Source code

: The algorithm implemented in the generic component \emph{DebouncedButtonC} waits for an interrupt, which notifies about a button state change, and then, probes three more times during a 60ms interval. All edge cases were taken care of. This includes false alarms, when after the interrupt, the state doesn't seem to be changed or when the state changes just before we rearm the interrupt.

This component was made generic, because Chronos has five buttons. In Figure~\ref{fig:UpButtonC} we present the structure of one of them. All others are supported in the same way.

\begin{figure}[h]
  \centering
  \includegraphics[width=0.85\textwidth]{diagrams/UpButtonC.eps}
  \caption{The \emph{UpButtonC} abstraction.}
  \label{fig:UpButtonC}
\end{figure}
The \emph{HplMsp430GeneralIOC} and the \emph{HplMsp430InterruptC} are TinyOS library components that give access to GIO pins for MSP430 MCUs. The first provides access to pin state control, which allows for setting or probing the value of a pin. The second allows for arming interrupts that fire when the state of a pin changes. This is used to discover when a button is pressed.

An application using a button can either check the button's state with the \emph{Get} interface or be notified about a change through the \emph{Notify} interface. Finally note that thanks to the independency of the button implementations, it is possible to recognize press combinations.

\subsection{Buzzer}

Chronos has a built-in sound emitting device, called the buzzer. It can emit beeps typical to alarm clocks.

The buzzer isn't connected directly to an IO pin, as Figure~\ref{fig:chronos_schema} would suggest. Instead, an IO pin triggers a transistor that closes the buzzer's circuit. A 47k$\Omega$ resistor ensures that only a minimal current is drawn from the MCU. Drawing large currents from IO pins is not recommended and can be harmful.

--

Exercise details :: All of the material should be written out again exactly.

Completed task ::
Source code

: The algorithm implemented in the generic component \emph{DebouncedButtonC} waits for an interrupt, which notifies about a button state change, and then, probes three more times during a 60ms interval. All edge cases were taken care of. This includes false alarms, when after the interrupt, the state doesn't seem to be changed or when the state changes just before we rearm the interrupt.

This component was made generic, because Chronos has five buttons. In Figure~\ref{fig:UpButtonC} we present the structure of one of them. All others are supported in the same way.

\begin{figure}[h]
  \centering
  \includegraphics[width=0.85\textwidth]{diagrams/UpButtonC.eps}
  \caption{The \emph{UpButtonC} abstraction.}
  \label{fig:UpButtonC}
\end{figure}
The \emph{HplMsp430GeneralIOC} and the \emph{HplMsp430InterruptC} are TinyOS library components that give access to GIO pins for MSP430 MCUs. The first provides access to pin state control, which allows for setting or probing the value of a pin. The second allows for arming interrupts that fire when the state of a pin changes. This is used to discover when a button is pressed.

An application using a button can either check the button's state with the \emph{Get} interface or be notified about a change through the \emph{Notify} interface. Finally note that thanks to the independency of the button implementations, it is possible to recognize press combinations.

\subsection{Buzzer}

Chronos has a built-in sound emitting device, called the buzzer. It can emit beeps typical to alarm clocks.

The buzzer isn't connected directly to an IO pin, as Figure~\ref{fig:chronos_schema} would suggest. Instead, an IO pin triggers a transistor that closes the buzzer's circuit. A 47k$\Omega$ resistor ensures that only a minimal current is drawn from the MCU. Drawing large currents from IO pins is not recommended and can be harmful.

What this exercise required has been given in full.